The depreciation curves of coupé-cabriolets have normalised somewhat over the last decade, to the point where they now tend to be slightly steeper than for their hatchback equivalents. With a higher initial price than a regular 308 hatchback, there’s further for the CC to fall too. But the 308 CC, being one of the class’ better offerings, suffers less in this regard than some. Sold with a five-year/50,000-mile service package for £199, some of the earliest used examples will receive a boost to their residual values derived from a boost in buyer confidence, too.

Competitive list prices gets pushed into premium territory easily with options

The 2.0-litre HDi has competitive fuel economy: it record 35.7mpg over the entirety of our test, and could be expected to better 40mpg in typical everyday use, provided a decent proportion of motorway cruising is included.

Shorter gearing and harder use would probably mean that Peugeot 1.6-litre e-HDi would fail to better that return by very much on a long journey. Its advantage is with its automatic engine start-stop system, which can be expected to make a telling difference during predominately urban use.

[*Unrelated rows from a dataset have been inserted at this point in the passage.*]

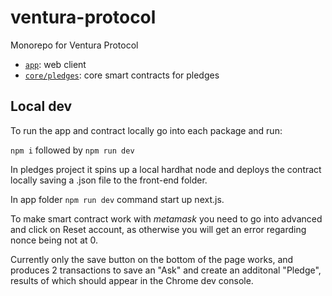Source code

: # ventura-protocol
Monorepo for Ventura Protocol

- [`app`](./packages/app): web client
- [`core/pledges`](./packages/core/pledges): core smart contracts for pledges
## Local dev
To run the app and contract locally go into each package and run:

 `npm i` followed by `npm run dev`

In pledges project it spins up a local hardhat node and deploys the contract locally saving a .json file to the front-end folder.

In app folder `npm run dev` command start up next.js. 

To make smart contract work with *metamask* you need to go into advanced and click on Reset account, as otherwise you will get an error regarding nonce being not at 0.

Currently only the save button on the bottom of the page works, and produces 2 transactions to save an "Ask" and create an additonal "Pledge", results of which should appear in the Chrome dev console.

Insurance ratings for the 308 CC are competitive in the main, unless you opt for the 197bhp GT model, which is classified in group 30 of 50 – five groups higher than a Renault Megane CC 180 TCE.


3.5 star Peugeot 308 CC

No question, the Peugeot 308 CC is a major improvement on its predecessor, just as the 207 CC was over the 206. The improvements begin with a useful increase in body strength, benefiting its handling, ride and the impression of robustness, and continue with an interior of higher material quality and greater convenience than that of the last car.

It’s disappointing that, once again with a middle-sized Peugeot drop-top, there isn’t really enough rear cabin room for larger adults – particularly when smaller convertibles like the Golf package more occupant space into a smaller car. Passengers taller than 5’ 8” will either have to travel in the front, or not at all. Those small enough to fit in the back also have to put up with limited protection from the wind with the roof down, and seriously restricted headroom with the top in place.

Front occupants in the 308 CC are well protected from wind buffeting, even at motorway speeds

The 308 CC’s choppy town ride is also a bit of a let down, even if, in outright terms, the Peugeot’s more settled medium- and high-speed ride entirely suit its ‘summer day cruiser’ character. Versions on smaller wheels suffer a less unsettled primary ride than those on larger rims, but even they can’t match the low speed refinement of a VW Eos, which remains our class-leading pick.

The 308 CC’s roof is effortlessly convenient, however, the seat-mounted curtain airbags boost its safety credentials and, in leather trim, the interior really lends class to this car. The Airwave neck heating system is effective too, allowing top down motoring even on more wintery occasions.